WHAT IS BEING ASKED => Keep only those lines of the records that include the string "semibold".
[[ RECORDS, beginning ]]
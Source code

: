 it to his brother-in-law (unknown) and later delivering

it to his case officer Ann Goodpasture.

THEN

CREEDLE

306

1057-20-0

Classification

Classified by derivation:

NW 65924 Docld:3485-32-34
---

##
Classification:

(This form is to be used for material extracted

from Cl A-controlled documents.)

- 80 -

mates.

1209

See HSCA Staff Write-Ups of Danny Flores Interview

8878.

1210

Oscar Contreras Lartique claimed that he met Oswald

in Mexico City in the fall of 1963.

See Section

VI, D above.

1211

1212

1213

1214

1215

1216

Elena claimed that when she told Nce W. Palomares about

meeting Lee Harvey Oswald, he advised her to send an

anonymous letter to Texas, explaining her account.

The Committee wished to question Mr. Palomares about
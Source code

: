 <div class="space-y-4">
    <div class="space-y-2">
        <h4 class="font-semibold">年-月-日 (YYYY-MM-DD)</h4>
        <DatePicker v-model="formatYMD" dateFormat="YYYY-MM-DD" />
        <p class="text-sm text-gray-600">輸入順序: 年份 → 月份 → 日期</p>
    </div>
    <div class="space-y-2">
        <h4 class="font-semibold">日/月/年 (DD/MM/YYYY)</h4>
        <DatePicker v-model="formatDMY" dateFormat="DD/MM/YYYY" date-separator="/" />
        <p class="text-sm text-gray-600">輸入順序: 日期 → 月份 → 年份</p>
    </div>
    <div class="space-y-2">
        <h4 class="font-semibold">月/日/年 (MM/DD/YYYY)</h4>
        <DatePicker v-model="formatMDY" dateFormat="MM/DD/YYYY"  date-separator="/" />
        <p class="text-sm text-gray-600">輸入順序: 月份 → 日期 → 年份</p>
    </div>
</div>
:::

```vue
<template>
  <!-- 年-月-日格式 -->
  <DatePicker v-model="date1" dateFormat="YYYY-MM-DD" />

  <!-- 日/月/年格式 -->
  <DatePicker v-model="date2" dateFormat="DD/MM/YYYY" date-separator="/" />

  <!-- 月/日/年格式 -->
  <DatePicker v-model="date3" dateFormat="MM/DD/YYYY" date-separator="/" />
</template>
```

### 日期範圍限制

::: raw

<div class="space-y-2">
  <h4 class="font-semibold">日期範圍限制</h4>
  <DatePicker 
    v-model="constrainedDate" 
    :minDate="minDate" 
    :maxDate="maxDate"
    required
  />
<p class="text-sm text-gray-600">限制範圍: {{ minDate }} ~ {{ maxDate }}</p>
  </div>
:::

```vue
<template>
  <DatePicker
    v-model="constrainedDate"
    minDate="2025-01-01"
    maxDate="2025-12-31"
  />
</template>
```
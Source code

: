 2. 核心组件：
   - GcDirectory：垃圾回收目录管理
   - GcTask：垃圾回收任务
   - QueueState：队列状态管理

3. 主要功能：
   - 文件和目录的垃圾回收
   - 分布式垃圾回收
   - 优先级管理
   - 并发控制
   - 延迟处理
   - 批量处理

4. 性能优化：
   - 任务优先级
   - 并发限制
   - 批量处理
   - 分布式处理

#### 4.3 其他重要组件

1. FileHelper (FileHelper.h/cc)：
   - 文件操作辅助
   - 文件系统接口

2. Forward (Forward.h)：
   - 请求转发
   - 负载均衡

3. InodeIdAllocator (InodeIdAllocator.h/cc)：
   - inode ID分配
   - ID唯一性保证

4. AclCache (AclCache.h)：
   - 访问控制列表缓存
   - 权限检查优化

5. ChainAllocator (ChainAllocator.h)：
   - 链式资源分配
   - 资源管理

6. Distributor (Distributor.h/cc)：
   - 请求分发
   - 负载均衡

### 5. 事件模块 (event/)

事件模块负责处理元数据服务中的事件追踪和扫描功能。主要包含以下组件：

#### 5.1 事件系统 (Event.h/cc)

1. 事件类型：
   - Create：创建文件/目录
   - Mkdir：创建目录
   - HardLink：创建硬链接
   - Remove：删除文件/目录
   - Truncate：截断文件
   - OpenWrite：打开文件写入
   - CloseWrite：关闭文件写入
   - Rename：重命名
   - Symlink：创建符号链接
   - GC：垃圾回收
[[ RECORDS, end ]]
RESULT =>
        <h4 class="font-semibold">年-月-日 (YYYY-MM-DD)</h4>
        <h4 class="font-semibold">日/月/年 (DD/MM/YYYY)</h4>
        <h4 class="font-semibold">月/日/年 (MM/DD/YYYY)</h4>
  <h4 class="font-semibold">日期範圍限制</h4>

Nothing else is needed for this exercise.